DATA
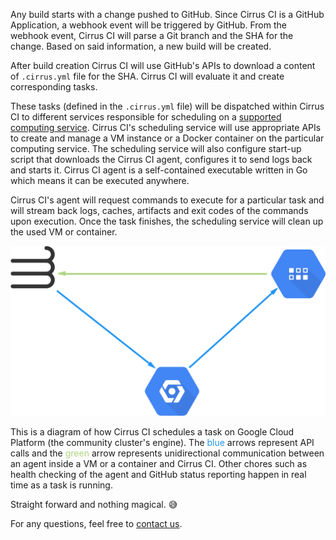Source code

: Any build starts with a change pushed to GitHub. Since Cirrus CI is a GitHub Application, a webhook event 
will be triggered by GitHub. From the webhook event, Cirrus CI will parse a Git branch and the SHA 
for the change. Based on said information, a new build will be created.

After build creation Cirrus CI will use GitHub's APIs to download a content of `.cirrus.yml` file for the SHA. Cirrus CI
will evaluate it and create corresponding tasks.

These tasks (defined in the `.cirrus.yml` file) will be dispatched within Cirrus CI to different services responsible
for scheduling on a [supported computing service](supported-computing-services.md).
Cirrus CI's scheduling service will use appropriate APIs to create and manage a VM instance or a Docker container on the particular computing service. 
The scheduling service will also configure start-up script that downloads the Cirrus CI agent, configures it to send logs back and starts it. Cirrus CI agent is a self-contained executable written in Go which means it can be executed anywhere.

Cirrus CI's agent will request commands to execute for a particular task and will stream back logs, caches,
artifacts and exit codes of the commands upon execution.
Once the task finishes, the scheduling service will clean up the used VM or container.

![communication schema](/assets/images/cirrus-ci-communication.svg)

This is a diagram of how Cirrus CI schedules a task on Google Cloud Platform (the community cluster's engine).
The <span style="color:#2196F3">blue</span> arrows represent API calls and the <span style="color:#AED581">green</span> arrow
represents unidirectional communication between an agent inside a VM or a container and Cirrus CI.
Other chores such as health checking of the agent and GitHub status reporting happen in real time as a task is running.

Straight forward and nothing magical. :sweat_smile:

For any questions, feel free to [contact us](../support.md).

PROBLEM STATEMENT
Copy out, exactly as given, the line containing "for scheduling on" together with every line after it in the material.

OUTPUT OF THE EXERCISE
for scheduling on a [supported computing service](supported-computing-services.md).
Cirrus CI's scheduling service will use appropriate APIs to create and manage a VM instance or a Docker container on the particular computing service. 
The scheduling service will also configure start-up script that downloads the Cirrus CI agent, configures it to send logs back and starts it. Cirrus CI agent is a self-contained executable written in Go which means it can be executed anywhere.

Cirrus CI's agent will request commands to execute for a particular task and will stream back logs, caches,
artifacts and exit codes of the commands upon execution.
Once the task finishes, the scheduling service will clean up the used VM or container.

![communication schema](/assets/images/cirrus-ci-communication.svg)

This is a diagram of how Cirrus CI schedules a task on Google Cloud Platform (the community cluster's engine).
The <span style="color:#2196F3">blue</span> arrows represent API calls and the <span style="color:#AED581">green</span> arrow
represents unidirectional communication between an agent inside a VM or a container and Cirrus CI.
Other chores such as health checking of the agent and GitHub status reporting happen in real time as a task is running.

Straight forward and nothing magical. :sweat_smile:

For any questions, feel free to [contact us](../support.md).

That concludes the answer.